Many issues rise to the surface when a relationship moves from dating to engagement. How do the two of you make choices? What are your life goals? What are your expectations about relationships with one another’s family and faith? How to do you work through disagreements?
All of these are very important questions, which oftentimes get overlooked amidst stressful wedding planning. We will work together with you to strengthen your communication, identify areas of growth and current success, and establish a vital foundation for your shared life ahead.
How are the sessions structured?
We work with couples in premarital counseling in a semi-structured format. There are specific topics that are especially useful for couples to cover and skills that we practice together, but we also allow space to work through the issues that are most important for you as a couple. Some folks like more structure, some prefer less. We are comfortable with both and will work with you both to find a structure that feels most useful to you.
The topics we cover include:
Emotional intimacy and connection
Typically, we will work together for eight sessions (2 months).
We take a dual-layered approach:
Skills. This portion of the work is practical and tangible. We work on skills of non-violent communication, problem-solving, connection building, and follow through. Often, these skills are applied directly to wedding planning, apartment or house hunting, and managing your soon to be in-laws.
We might spend a little time or a lot of time in this area, depending on your unique needs as a couple. This portion of our work together will involve making lists and plans, and often some homework to take with you into your week to practice before our next session.
Styles of relating. All our expert therapists are trained in Gottman Method of couples counseling, and through that system's data-driven approach, we will help you disentangle your old styles of relating from what is going in in your present partnership.

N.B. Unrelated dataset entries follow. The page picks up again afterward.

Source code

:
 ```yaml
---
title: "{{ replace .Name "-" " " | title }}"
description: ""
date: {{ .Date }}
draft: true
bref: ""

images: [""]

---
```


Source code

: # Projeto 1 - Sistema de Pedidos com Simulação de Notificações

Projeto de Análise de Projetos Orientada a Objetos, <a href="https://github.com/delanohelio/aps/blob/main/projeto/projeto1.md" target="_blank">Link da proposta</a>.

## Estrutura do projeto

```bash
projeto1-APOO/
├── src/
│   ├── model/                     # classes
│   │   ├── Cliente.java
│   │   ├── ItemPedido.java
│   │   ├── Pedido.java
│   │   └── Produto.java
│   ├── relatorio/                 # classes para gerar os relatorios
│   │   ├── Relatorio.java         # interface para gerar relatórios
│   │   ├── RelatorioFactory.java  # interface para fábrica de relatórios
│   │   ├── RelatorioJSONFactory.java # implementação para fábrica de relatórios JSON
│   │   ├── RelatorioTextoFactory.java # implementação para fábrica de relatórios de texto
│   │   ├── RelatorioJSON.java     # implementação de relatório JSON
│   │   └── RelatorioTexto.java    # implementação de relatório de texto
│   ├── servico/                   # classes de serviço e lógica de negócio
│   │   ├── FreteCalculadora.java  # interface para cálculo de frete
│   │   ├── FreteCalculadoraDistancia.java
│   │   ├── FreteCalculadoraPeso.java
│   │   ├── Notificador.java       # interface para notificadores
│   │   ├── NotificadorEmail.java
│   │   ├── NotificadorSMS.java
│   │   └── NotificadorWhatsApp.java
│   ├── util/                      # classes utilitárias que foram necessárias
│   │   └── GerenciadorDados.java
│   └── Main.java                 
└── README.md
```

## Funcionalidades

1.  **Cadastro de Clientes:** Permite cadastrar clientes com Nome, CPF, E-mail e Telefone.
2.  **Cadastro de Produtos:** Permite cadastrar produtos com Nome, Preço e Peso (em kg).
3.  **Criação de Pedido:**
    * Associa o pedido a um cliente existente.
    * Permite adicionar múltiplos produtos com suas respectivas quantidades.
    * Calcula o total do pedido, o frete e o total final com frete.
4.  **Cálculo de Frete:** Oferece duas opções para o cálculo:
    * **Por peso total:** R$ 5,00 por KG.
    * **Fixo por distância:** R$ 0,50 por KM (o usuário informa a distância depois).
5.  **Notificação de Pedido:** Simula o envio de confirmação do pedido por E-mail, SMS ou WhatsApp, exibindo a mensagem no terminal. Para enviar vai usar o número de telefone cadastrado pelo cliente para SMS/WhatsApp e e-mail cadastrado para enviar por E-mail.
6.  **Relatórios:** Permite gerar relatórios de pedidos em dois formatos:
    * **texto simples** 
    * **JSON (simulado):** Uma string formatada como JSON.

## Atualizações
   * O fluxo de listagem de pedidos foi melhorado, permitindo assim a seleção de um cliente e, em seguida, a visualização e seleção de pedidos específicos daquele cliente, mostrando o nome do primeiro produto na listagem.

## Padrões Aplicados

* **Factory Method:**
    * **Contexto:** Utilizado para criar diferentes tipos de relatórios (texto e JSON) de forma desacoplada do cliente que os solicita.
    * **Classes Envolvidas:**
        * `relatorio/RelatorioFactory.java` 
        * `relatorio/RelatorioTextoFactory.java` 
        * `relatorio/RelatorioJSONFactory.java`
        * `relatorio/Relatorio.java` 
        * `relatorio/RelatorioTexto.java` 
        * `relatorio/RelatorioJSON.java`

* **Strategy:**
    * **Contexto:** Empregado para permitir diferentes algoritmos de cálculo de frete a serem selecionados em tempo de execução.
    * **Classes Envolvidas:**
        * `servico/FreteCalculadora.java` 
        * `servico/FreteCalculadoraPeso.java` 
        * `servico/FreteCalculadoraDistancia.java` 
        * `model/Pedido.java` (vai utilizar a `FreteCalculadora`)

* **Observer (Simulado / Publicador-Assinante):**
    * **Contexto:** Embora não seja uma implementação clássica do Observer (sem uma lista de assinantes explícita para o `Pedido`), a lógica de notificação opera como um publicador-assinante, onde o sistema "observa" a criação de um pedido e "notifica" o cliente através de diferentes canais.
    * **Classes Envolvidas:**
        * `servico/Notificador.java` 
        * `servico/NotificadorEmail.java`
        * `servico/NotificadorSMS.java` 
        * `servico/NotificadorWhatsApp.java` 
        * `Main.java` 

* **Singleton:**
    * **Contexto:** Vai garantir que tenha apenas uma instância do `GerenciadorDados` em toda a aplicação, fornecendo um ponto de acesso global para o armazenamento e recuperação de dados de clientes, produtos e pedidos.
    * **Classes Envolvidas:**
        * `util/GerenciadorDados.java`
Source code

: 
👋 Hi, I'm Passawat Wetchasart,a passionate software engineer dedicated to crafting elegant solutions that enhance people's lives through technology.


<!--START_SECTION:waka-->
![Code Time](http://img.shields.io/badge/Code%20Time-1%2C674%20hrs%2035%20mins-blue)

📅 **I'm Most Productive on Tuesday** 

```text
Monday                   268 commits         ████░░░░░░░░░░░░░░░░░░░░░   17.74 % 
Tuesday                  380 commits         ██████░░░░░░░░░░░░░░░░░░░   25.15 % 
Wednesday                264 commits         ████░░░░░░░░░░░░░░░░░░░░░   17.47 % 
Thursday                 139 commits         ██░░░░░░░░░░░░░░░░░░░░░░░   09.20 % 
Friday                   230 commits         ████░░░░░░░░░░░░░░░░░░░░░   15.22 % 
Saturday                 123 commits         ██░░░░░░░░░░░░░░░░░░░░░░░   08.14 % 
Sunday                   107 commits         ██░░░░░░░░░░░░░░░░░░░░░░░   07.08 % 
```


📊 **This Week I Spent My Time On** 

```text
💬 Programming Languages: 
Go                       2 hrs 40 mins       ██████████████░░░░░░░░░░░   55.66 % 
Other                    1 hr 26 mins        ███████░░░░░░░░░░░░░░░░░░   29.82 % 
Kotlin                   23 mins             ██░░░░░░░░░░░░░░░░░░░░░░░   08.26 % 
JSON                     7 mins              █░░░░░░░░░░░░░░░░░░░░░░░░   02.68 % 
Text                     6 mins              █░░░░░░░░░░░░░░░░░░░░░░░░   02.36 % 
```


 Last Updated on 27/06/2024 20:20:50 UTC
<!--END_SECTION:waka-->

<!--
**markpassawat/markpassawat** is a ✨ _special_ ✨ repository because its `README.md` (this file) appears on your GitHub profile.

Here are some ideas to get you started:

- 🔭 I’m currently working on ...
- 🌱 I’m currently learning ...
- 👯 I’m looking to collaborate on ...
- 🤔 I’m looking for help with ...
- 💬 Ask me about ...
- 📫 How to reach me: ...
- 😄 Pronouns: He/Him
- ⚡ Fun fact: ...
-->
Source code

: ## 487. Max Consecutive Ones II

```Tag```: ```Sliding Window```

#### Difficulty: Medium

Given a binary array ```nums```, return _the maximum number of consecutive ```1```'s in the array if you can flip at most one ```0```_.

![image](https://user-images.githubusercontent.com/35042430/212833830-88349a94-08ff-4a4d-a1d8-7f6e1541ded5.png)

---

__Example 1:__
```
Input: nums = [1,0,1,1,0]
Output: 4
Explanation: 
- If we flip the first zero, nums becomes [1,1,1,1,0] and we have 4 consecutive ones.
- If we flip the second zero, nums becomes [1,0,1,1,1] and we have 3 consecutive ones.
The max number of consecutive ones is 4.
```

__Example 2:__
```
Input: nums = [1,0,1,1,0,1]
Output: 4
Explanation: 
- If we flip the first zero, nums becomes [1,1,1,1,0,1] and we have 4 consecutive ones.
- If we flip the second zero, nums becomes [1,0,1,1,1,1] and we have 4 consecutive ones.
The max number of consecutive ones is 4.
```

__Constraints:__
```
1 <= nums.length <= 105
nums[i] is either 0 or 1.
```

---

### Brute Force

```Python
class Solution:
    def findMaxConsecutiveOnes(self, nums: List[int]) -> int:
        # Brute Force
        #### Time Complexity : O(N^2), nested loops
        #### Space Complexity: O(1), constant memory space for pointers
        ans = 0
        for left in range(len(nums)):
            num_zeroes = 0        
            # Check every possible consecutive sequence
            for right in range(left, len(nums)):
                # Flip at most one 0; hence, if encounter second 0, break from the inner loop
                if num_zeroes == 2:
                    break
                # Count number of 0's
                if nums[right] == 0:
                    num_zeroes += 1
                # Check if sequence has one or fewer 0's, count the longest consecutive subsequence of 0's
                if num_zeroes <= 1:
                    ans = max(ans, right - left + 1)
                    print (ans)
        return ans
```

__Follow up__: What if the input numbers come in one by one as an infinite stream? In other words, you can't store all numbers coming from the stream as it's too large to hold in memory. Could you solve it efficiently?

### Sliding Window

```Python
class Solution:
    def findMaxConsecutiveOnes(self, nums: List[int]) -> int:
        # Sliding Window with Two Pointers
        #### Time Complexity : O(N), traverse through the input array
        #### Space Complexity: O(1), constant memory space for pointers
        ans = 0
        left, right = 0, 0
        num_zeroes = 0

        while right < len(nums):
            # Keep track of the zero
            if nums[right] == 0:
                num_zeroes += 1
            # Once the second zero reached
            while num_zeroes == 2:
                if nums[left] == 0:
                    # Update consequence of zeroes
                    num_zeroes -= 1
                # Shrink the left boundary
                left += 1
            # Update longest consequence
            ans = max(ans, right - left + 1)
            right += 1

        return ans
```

When toxic dynamics are at play, we get in too deep and lose our perspective and ability to notice them. We want to help you both get on the same page in recognizing how old dynamics might not be best serving you as a couple.
Once we establish the relationship patterns that are keeping you stuck, we will work together to understand why it is happening, and how to create new, more positive and productive methods of relating that is focused on generosity and understanding.
This is an especially useful tool to cultivate at the outset of your marriage, and one that you will return to for years to come. We want to help you establish positive patterns early!